__Work request__
Down to the final line, reproduce the entries that follow exactly.

START Records for this task

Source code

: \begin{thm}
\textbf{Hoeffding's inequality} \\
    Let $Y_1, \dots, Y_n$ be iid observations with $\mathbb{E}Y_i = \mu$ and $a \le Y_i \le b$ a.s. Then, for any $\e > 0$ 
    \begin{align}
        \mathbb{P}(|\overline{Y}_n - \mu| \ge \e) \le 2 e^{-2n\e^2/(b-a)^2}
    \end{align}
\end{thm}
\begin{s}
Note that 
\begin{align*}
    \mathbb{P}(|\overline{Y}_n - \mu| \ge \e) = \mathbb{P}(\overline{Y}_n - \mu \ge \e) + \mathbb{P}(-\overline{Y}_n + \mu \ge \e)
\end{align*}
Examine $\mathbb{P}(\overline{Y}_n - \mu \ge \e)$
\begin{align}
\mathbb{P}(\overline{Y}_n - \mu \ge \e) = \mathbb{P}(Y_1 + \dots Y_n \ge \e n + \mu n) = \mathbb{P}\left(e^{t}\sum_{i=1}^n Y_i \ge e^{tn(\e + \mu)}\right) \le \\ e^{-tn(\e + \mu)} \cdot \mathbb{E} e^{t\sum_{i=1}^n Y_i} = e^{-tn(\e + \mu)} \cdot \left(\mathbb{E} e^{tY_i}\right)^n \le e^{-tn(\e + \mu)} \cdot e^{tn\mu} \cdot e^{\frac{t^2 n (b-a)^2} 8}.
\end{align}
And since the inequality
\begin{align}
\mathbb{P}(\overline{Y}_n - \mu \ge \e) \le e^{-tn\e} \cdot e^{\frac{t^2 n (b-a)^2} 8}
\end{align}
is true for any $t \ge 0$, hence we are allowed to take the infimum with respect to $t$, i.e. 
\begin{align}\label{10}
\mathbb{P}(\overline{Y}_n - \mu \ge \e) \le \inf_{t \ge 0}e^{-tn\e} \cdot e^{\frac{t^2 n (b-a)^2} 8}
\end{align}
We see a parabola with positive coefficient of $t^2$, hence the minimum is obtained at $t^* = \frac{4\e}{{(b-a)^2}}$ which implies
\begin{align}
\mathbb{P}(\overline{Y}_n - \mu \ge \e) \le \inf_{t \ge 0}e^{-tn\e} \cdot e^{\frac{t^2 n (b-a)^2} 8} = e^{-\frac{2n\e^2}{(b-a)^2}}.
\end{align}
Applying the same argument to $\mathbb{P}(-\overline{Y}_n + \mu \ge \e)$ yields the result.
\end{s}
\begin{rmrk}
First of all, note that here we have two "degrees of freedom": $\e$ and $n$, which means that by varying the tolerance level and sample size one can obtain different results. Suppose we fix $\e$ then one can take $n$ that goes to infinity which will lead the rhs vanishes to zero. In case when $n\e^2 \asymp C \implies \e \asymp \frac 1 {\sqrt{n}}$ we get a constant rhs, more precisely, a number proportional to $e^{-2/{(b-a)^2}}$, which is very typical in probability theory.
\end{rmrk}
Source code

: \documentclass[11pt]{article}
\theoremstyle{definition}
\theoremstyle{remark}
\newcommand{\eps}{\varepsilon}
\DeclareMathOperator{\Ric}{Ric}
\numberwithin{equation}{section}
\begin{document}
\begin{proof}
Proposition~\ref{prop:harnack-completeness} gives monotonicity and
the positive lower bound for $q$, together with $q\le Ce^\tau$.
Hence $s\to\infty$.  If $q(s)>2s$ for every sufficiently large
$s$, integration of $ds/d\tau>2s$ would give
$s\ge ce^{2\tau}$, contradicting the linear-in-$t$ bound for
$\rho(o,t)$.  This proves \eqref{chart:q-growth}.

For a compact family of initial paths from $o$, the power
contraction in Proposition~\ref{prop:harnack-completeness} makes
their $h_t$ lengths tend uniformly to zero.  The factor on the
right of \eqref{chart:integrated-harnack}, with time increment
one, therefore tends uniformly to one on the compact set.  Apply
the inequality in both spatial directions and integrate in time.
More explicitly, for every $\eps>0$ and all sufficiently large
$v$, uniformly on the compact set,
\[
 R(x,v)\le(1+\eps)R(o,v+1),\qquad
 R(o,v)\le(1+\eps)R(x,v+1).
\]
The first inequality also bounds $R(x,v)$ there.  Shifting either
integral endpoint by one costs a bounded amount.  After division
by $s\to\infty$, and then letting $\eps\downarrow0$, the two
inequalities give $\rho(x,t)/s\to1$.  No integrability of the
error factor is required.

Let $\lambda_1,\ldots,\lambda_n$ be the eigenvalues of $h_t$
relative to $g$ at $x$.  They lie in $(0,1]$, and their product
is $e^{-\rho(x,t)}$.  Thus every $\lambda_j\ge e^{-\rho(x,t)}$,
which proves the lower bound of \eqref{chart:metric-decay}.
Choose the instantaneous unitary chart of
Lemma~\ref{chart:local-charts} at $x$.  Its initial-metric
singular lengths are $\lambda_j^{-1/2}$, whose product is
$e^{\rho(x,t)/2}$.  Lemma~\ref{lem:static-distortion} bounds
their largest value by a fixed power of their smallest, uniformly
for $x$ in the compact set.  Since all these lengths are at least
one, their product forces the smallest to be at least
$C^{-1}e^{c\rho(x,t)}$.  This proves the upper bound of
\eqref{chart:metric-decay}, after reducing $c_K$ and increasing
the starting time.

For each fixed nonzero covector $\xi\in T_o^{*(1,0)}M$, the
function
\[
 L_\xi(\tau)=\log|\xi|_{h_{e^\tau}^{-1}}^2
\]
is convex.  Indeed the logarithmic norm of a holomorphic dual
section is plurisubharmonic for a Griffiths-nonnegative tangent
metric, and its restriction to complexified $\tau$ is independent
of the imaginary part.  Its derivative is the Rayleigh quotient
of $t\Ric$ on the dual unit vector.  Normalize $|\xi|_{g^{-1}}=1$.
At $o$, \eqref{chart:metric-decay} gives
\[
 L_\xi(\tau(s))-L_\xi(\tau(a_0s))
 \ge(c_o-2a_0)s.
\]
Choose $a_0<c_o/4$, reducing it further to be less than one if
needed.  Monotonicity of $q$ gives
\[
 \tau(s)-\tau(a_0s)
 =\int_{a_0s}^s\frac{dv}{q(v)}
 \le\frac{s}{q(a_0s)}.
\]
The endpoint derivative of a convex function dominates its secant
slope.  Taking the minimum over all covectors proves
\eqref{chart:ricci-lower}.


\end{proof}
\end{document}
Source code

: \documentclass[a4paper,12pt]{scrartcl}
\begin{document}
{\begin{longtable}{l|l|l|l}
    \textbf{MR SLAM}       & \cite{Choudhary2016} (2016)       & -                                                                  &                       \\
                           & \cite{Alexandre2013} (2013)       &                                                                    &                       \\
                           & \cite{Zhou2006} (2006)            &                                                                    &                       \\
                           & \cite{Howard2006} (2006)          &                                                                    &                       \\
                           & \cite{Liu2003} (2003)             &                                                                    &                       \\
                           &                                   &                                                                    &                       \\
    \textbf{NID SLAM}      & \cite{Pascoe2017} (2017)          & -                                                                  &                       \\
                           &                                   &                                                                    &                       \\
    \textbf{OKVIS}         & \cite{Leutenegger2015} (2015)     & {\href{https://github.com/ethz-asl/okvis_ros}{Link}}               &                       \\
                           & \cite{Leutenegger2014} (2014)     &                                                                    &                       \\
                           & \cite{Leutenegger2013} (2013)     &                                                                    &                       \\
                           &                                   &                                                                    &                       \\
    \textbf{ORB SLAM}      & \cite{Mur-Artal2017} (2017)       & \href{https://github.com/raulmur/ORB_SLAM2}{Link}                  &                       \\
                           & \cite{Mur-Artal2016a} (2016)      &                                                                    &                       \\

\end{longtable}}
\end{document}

END Records for this task

__Result of the exercise__
Source code

: \begin{thm}
\textbf{Hoeffding's inequality} \\
    Let $Y_1, \dots, Y_n$ be iid observations with $\mathbb{E}Y_i = \mu$ and $a \le Y_i \le b$ a.s. Then, for any $\e > 0$ 
    \begin{align}
        \mathbb{P}(|\overline{Y}_n - \mu| \ge \e) \le 2 e^{-2n\e^2/(b-a)^2}
    \end{align}
\end{thm}
\begin{s}
Note that 
\begin{align*}
    \mathbb{P}(|\overline{Y}_n - \mu| \ge \e) = \mathbb{P}(\overline{Y}_n - \mu \ge \e) + \mathbb{P}(-\overline{Y}_n + \mu \ge \e)
\end{align*}
Examine $\mathbb{P}(\overline{Y}_n - \mu \ge \e)$
\begin{align}
\mathbb{P}(\overline{Y}_n - \mu \ge \e) = \mathbb{P}(Y_1 + \dots Y_n \ge \e n + \mu n) = \mathbb{P}\left(e^{t}\sum_{i=1}^n Y_i \ge e^{tn(\e + \mu)}\right) \le \\ e^{-tn(\e + \mu)} \cdot \mathbb{E} e^{t\sum_{i=1}^n Y_i} = e^{-tn(\e + \mu)} \cdot \left(\mathbb{E} e^{tY_i}\right)^n \le e^{-tn(\e + \mu)} \cdot e^{tn\mu} \cdot e^{\frac{t^2 n (b-a)^2} 8}.
\end{align}
And since the inequality
\begin{align}
\mathbb{P}(\overline{Y}_n - \mu \ge \e) \le e^{-tn\e} \cdot e^{\frac{t^2 n (b-a)^2} 8}
\end{align}
is true for any $t \ge 0$, hence we are allowed to take the infimum with respect to $t$, i.e. 
\begin{align}\label{10}
\mathbb{P}(\overline{Y}_n - \mu \ge \e) \le \inf_{t \ge 0}e^{-tn\e} \cdot e^{\frac{t^2 n (b-a)^2} 8}
\end{align}
We see a parabola with positive coefficient of $t^2$, hence the minimum is obtained at $t^* = \frac{4\e}{{(b-a)^2}}$ which implies
\begin{align}
\mathbb{P}(\overline{Y}_n - \mu \ge \e) \le \inf_{t \ge 0}e^{-tn\e} \cdot e^{\frac{t^2 n (b-a)^2} 8} = e^{-\frac{2n\e^2}{(b-a)^2}}.
\end{align}
Applying the same argument to $\mathbb{P}(-\overline{Y}_n + \mu \ge \e)$ yields the result.
\end{s}
\begin{rmrk}
First of all, note that here we have two "degrees of freedom": $\e$ and $n$, which means that by varying the tolerance level and sample size one can obtain different results. Suppose we fix $\e$ then one can take $n$ that goes to infinity which will lead the rhs vanishes to zero. In case when $n\e^2 \asymp C \implies \e \asymp \frac 1 {\sqrt{n}}$ we get a constant rhs, more precisely, a number proportional to $e^{-2/{(b-a)^2}}$, which is very typical in probability theory.
\end{rmrk}
Source code

: \documentclass[11pt]{article}
\theoremstyle{definition}
\theoremstyle{remark}
\newcommand{\eps}{\varepsilon}
\DeclareMathOperator{\Ric}{Ric}
\numberwithin{equation}{section}
\begin{document}
\begin{proof}
Proposition~\ref{prop:harnack-completeness} gives monotonicity and
the positive lower bound for $q$, together with $q\le Ce^\tau$.
Hence $s\to\infty$.  If $q(s)>2s$ for every sufficiently large
$s$, integration of $ds/d\tau>2s$ would give
$s\ge ce^{2\tau}$, contradicting the linear-in-$t$ bound for
$\rho(o,t)$.  This proves \eqref{chart:q-growth}.

For a compact family of initial paths from $o$, the power
contraction in Proposition~\ref{prop:harnack-completeness} makes
their $h_t$ lengths tend uniformly to zero.  The factor on the
right of \eqref{chart:integrated-harnack}, with time increment
one, therefore tends uniformly to one on the compact set.  Apply
the inequality in both spatial directions and integrate in time.
More explicitly, for every $\eps>0$ and all sufficiently large
$v$, uniformly on the compact set,
\[
 R(x,v)\le(1+\eps)R(o,v+1),\qquad
 R(o,v)\le(1+\eps)R(x,v+1).
\]
The first inequality also bounds $R(x,v)$ there.  Shifting either
integral endpoint by one costs a bounded amount.  After division
by $s\to\infty$, and then letting $\eps\downarrow0$, the two
inequalities give $\rho(x,t)/s\to1$.  No integrability of the
error factor is required.

Let $\lambda_1,\ldots,\lambda_n$ be the eigenvalues of $h_t$
relative to $g$ at $x$.  They lie in $(0,1]$, and their product
is $e^{-\rho(x,t)}$.  Thus every $\lambda_j\ge e^{-\rho(x,t)}$,
which proves the lower bound of \eqref{chart:metric-decay}.
Choose the instantaneous unitary chart of
Lemma~\ref{chart:local-charts} at $x$.  Its initial-metric
singular lengths are $\lambda_j^{-1/2}$, whose product is
$e^{\rho(x,t)/2}$.  Lemma~\ref{lem:static-distortion} bounds
their largest value by a fixed power of their smallest, uniformly
for $x$ in the compact set.  Since all these lengths are at least
one, their product forces the smallest to be at least
$C^{-1}e^{c\rho(x,t)}$.  This proves the upper bound of
\eqref{chart:metric-decay}, after reducing $c_K$ and increasing
the starting time.

For each fixed nonzero covector $\xi\in T_o^{*(1,0)}M$, the
function
\[
 L_\xi(\tau)=\log|\xi|_{h_{e^\tau}^{-1}}^2
\]
is convex.  Indeed the logarithmic norm of a holomorphic dual
section is plurisubharmonic for a Griffiths-nonnegative tangent
metric, and its restriction to complexified $\tau$ is independent
of the imaginary part.  Its derivative is the Rayleigh quotient
of $t\Ric$ on the dual unit vector.  Normalize $|\xi|_{g^{-1}}=1$.
At $o$, \eqref{chart:metric-decay} gives
\[
 L_\xi(\tau(s))-L_\xi(\tau(a_0s))
 \ge(c_o-2a_0)s.
\]
Choose $a_0<c_o/4$, reducing it further to be less than one if
needed.  Monotonicity of $q$ gives
\[
 \tau(s)-\tau(a_0s)
 =\int_{a_0s}^s\frac{dv}{q(v)}
 \le\frac{s}{q(a_0s)}.
\]
The endpoint derivative of a convex function dominates its secant
slope.  Taking the minimum over all covectors proves
\eqref{chart:ricci-lower}.


\end{proof}
\end{document}
Source code

: \documentclass[a4paper,12pt]{scrartcl}
\begin{document}
{\begin{longtable}{l|l|l|l}
    \textbf{MR SLAM}       & \cite{Choudhary2016} (2016)       & -                                                                  &                       \\
                           & \cite{Alexandre2013} (2013)       &                                                                    &                       \\
                           & \cite{Zhou2006} (2006)            &                                                                    &                       \\
                           & \cite{Howard2006} (2006)          &                                                                    &                       \\
                           & \cite{Liu2003} (2003)             &                                                                    &                       \\
                           &                                   &                                                                    &                       \\
    \textbf{NID SLAM}      & \cite{Pascoe2017} (2017)          & -                                                                  &                       \\
                           &                                   &                                                                    &                       \\
    \textbf{OKVIS}         & \cite{Leutenegger2015} (2015)     & {\href{https://github.com/ethz-asl/okvis_ros}{Link}}               &                       \\
                           & \cite{Leutenegger2014} (2014)     &                                                                    &                       \\
                           & \cite{Leutenegger2013} (2013)     &                                                                    &                       \\
                           &                                   &                                                                    &                       \\
    \textbf{ORB SLAM}      & \cite{Mur-Artal2017} (2017)       & \href{https://github.com/raulmur/ORB_SLAM2}{Link}                  &                       \\
                           & \cite{Mur-Artal2016a} (2016)      &                                                                    &                       \\

\end{longtable}}
\end{document}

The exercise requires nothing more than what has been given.